[[ SUPPLIED MATERIAL open ]]

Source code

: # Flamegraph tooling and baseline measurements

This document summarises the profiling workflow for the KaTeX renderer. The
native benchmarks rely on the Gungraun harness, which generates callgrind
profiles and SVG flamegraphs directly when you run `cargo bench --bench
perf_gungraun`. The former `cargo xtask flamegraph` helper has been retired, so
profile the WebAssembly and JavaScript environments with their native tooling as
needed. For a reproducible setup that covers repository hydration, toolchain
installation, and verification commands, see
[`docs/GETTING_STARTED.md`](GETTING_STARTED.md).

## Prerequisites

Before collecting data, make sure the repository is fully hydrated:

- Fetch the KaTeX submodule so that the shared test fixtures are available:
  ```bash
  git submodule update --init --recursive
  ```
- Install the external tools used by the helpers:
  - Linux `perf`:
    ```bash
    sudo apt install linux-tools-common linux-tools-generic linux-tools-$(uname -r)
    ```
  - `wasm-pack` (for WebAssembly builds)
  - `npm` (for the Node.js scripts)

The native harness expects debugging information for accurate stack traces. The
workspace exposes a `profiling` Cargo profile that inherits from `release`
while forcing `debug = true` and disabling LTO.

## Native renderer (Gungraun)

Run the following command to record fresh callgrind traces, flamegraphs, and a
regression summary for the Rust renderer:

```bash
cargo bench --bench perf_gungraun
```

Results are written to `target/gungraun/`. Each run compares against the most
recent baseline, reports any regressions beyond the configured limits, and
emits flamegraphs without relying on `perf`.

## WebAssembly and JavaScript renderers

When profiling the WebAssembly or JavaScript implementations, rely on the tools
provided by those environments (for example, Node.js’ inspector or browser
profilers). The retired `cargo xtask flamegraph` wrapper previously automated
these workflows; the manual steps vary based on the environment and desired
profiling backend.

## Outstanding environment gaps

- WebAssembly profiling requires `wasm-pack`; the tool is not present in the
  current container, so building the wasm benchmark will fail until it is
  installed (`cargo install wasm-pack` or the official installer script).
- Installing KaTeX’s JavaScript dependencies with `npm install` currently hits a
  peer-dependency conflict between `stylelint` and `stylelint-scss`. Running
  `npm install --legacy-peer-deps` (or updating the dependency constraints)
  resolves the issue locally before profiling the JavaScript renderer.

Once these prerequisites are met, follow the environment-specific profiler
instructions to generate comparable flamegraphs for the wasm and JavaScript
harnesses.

[[ SUPPLIED MATERIAL closed ]]
[[ SUPPLIED MATERIAL open ]]

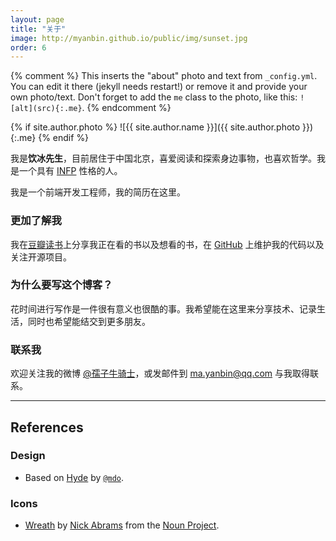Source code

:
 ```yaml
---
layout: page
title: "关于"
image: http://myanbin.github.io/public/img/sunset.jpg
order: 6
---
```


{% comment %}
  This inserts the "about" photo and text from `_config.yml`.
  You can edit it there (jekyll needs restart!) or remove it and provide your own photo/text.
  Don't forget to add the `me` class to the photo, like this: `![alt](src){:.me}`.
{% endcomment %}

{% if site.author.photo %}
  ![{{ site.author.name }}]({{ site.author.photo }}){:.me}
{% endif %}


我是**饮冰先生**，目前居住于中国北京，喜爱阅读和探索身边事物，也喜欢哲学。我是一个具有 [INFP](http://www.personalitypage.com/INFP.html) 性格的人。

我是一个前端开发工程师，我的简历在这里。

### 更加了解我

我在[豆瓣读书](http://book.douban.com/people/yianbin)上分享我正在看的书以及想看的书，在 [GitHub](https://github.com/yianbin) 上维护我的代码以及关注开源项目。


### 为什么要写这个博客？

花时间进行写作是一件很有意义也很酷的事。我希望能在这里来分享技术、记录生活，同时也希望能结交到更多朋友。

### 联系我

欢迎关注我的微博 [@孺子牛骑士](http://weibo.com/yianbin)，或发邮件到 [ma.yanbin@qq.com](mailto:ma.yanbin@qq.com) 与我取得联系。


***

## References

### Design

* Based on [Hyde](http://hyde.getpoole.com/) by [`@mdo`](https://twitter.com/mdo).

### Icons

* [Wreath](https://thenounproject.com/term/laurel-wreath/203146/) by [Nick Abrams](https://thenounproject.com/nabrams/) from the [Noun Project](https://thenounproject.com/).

[[ SUPPLIED MATERIAL closed ]]
[[ SUPPLIED MATERIAL open ]]

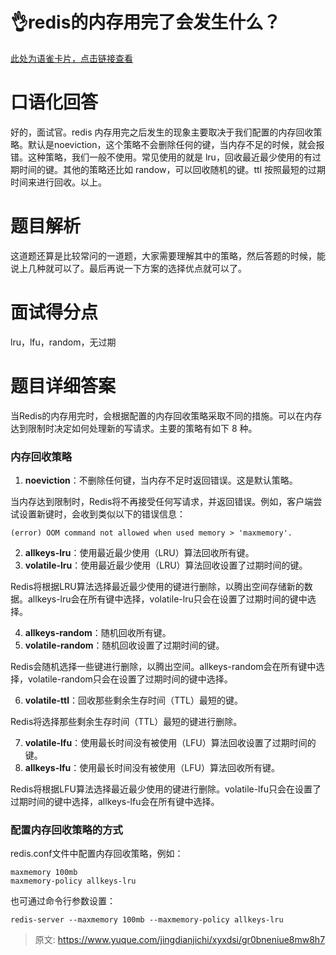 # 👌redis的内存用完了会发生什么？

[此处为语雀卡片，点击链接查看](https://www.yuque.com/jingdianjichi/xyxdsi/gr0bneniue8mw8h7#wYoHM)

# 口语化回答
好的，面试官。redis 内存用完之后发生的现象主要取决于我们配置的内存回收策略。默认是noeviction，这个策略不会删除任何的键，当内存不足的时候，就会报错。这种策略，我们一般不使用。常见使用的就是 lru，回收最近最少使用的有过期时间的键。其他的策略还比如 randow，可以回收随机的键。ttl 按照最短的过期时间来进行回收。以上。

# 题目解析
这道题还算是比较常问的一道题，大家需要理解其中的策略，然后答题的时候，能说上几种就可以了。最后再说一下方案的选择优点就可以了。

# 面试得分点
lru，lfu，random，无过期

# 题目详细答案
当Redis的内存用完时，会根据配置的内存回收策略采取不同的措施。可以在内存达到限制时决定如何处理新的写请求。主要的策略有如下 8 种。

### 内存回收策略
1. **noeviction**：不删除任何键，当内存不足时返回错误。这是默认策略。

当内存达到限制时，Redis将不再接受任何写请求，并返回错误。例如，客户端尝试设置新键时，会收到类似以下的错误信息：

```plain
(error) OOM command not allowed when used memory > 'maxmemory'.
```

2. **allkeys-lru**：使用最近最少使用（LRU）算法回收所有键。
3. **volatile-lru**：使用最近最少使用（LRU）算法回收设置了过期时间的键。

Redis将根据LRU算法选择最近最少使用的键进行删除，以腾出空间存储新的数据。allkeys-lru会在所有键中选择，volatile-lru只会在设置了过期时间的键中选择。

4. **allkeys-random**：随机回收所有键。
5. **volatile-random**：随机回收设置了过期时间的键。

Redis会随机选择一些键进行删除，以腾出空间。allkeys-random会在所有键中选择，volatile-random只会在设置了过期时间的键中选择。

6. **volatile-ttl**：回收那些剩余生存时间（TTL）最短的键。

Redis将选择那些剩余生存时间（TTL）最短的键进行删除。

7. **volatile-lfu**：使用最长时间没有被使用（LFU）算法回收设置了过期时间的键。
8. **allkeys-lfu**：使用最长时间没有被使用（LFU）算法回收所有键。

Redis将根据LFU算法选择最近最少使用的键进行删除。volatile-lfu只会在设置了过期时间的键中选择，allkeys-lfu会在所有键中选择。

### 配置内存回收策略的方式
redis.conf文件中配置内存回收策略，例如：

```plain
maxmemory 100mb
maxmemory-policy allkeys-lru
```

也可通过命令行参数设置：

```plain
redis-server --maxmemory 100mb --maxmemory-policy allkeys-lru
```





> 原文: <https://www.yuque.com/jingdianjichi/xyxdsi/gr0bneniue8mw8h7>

[[ SUPPLIED MATERIAL closed ]]

◆ **EXERCISE AIM**
In the data above, find the line with "profiling backend." and the line with "- Installing KaTeX’s". Retype both, plus every line between them, exactly.

◆ **ANSWER BOX**
profiling backend.

## Outstanding environment gaps

- WebAssembly profiling requires `wasm-pack`; the tool is not present in the
  current container, so building the wasm benchmark will fail until it is
  installed (`cargo install wasm-pack` or the official installer script).
- Installing KaTeX’s JavaScript dependencies with `npm install` currently hits a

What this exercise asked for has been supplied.